In long-term containment, the actions focus on persisting actions and changes. Some examples of these actions are changing user passwords, applying firewall rules, deploying host-based intrusion detection systems, applying patches, or shutting down systems.

Eradication

Once the incident is contained, eradication is needed to eliminate the root cause of the incident and what is left of it to ensure that the adversary is out of the network and systems.

Some activities that can be taken here are removing the malware, rebuilding or reimaging the systems, or restoring from backups. Additional system hardening measures can also be performed in this stage.

Recovery

The recovery stage is where systems are brought back to normal operations. All restored systems will be monitored closely after the incident as previously compromised systems tend to be targets again if the adversary regains access to the environment.

Some examples of suspicious events to monitor are:

  • Unusual logons
  • Unusual processes
  • Changes to critical systems and places such as the registry.

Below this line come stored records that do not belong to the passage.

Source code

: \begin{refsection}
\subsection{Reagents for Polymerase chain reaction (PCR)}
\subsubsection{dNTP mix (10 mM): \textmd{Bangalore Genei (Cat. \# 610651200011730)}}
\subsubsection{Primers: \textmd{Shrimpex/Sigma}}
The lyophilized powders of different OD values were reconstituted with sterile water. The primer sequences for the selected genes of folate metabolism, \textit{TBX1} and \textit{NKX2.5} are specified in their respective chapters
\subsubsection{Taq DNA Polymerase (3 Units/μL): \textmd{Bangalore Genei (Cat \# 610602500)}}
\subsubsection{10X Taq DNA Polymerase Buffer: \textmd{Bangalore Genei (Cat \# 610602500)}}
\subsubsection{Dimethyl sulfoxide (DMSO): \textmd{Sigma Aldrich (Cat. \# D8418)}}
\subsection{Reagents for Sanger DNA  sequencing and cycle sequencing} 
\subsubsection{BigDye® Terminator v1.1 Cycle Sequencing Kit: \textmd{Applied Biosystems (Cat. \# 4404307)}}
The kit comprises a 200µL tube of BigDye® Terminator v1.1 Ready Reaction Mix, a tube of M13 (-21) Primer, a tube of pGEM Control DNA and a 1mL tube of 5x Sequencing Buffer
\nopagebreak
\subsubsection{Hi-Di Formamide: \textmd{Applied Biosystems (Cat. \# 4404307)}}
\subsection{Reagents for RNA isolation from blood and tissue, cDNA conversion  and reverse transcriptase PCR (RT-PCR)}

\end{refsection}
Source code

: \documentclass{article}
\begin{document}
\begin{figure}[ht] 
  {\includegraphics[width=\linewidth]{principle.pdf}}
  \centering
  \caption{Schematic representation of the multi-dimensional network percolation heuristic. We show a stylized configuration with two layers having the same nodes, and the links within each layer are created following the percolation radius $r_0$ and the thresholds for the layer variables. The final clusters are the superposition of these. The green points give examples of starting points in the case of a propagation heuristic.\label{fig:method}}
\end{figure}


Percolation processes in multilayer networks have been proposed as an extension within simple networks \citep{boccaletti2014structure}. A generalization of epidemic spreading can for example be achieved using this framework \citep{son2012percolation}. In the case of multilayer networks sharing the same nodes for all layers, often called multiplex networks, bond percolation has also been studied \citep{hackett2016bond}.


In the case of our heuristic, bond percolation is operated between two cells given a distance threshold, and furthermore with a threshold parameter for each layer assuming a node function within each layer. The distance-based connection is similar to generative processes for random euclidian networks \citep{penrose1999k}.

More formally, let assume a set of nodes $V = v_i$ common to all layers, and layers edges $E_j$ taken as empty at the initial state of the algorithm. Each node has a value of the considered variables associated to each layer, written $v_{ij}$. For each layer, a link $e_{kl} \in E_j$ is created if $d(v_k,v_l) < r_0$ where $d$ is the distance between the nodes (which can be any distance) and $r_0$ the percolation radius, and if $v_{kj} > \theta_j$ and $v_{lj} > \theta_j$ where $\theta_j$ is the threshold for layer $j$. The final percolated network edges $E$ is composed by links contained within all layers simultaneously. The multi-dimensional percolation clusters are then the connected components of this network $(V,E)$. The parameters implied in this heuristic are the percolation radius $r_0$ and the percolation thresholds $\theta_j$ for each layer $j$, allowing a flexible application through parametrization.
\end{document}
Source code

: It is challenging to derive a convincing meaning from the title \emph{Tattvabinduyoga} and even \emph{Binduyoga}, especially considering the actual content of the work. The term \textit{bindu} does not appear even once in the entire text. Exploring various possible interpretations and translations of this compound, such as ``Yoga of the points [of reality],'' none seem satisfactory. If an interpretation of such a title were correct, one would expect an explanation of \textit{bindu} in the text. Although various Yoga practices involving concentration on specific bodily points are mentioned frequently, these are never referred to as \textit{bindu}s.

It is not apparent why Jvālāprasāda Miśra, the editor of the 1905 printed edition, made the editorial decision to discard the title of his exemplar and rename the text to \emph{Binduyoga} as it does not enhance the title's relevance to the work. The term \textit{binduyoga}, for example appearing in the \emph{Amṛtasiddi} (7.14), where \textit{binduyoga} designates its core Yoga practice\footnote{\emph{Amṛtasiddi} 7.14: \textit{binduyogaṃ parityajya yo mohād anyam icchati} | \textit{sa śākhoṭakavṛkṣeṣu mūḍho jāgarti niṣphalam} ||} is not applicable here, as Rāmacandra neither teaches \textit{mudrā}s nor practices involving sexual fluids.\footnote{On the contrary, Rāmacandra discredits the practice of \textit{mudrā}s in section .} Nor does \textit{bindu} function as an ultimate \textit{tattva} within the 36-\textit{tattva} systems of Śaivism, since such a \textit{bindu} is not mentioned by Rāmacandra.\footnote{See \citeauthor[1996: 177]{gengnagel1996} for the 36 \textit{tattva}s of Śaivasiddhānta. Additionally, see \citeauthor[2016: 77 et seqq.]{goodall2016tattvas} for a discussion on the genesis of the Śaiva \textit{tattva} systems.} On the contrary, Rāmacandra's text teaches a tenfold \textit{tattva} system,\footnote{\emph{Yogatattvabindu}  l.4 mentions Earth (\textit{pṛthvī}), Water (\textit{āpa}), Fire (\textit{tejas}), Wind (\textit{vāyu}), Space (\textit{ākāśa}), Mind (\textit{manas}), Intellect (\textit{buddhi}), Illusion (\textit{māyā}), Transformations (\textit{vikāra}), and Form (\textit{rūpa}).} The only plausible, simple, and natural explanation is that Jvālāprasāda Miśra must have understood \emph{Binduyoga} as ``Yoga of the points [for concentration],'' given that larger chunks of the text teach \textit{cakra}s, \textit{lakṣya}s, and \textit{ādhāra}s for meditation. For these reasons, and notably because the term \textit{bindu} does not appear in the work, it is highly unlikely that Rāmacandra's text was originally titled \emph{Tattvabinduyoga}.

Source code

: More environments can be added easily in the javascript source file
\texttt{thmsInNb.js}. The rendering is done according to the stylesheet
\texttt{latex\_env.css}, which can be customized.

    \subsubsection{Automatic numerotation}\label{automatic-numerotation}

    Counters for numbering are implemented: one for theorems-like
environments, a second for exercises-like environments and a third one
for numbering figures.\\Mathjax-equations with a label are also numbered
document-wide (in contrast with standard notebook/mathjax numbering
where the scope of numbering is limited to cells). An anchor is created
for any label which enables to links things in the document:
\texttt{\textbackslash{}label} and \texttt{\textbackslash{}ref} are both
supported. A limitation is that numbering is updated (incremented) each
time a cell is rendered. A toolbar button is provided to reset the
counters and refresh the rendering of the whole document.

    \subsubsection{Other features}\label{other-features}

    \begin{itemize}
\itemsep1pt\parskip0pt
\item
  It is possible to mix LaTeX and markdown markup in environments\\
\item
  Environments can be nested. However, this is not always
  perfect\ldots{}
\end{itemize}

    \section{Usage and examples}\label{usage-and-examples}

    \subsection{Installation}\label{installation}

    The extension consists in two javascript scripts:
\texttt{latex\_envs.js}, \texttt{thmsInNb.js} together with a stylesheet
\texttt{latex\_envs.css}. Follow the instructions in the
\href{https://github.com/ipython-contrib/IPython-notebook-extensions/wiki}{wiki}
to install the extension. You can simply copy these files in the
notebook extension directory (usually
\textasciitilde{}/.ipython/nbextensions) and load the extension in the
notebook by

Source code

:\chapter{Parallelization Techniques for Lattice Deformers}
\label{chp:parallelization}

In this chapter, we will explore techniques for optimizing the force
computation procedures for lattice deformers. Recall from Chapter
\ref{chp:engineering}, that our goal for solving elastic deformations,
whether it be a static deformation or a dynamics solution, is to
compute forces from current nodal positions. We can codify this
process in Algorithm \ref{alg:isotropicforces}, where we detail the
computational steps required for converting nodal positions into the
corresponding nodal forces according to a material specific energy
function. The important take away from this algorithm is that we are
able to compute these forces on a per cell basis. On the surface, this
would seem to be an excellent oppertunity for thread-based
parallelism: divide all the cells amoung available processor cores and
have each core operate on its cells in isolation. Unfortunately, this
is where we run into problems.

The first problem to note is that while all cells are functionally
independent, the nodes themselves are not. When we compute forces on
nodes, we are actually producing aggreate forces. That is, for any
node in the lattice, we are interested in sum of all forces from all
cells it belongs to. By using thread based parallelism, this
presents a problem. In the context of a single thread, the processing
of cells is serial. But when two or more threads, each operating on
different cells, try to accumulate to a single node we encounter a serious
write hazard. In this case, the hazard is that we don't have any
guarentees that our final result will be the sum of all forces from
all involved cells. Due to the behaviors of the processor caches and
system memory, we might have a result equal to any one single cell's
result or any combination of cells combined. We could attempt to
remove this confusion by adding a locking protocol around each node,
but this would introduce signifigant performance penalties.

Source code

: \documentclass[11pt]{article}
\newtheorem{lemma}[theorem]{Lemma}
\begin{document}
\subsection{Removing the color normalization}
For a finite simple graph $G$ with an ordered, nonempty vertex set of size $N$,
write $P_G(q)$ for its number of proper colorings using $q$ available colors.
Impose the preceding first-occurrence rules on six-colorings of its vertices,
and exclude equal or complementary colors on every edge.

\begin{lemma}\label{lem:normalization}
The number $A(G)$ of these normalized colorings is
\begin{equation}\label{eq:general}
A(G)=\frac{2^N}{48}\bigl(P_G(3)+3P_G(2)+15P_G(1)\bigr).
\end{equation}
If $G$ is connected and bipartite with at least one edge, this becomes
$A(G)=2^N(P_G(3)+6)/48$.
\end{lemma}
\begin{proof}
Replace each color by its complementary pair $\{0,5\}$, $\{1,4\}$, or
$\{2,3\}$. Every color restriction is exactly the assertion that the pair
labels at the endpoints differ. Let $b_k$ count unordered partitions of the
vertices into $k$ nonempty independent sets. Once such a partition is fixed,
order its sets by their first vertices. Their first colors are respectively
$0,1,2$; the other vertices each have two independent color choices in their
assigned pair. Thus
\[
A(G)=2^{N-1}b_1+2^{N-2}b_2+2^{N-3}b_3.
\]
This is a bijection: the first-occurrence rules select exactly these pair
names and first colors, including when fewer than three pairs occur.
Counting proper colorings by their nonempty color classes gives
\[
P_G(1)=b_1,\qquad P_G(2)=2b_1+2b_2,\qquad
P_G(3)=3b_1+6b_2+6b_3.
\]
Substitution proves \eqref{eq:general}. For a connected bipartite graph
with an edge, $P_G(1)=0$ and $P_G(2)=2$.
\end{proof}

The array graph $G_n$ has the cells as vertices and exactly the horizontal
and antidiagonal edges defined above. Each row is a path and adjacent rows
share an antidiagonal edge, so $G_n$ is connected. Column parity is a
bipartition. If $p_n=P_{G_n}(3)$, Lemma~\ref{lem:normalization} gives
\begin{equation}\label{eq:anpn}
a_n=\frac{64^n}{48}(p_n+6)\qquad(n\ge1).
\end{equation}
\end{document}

Post-Incident Activity Stage

In this stage, the objective is to document the incident and improve our capabilities based on the lessons learnt.

The final report is a crucial part of the entire process. It can contain answers to questions such as:

  • What, how, and when did it happen?
  • Performance of the team when dealing with the incident.
  • Did the business provide enough and necessary information and respond swiftly to aid in handling the incident in an efficient manner?
  • What can be done to improve?
  • What preventive measures, tools, and resources can be used to prevent similar incidents in the future?

Such reports can act as a reference for future events that are similar and provide us knowledge of how it was handled.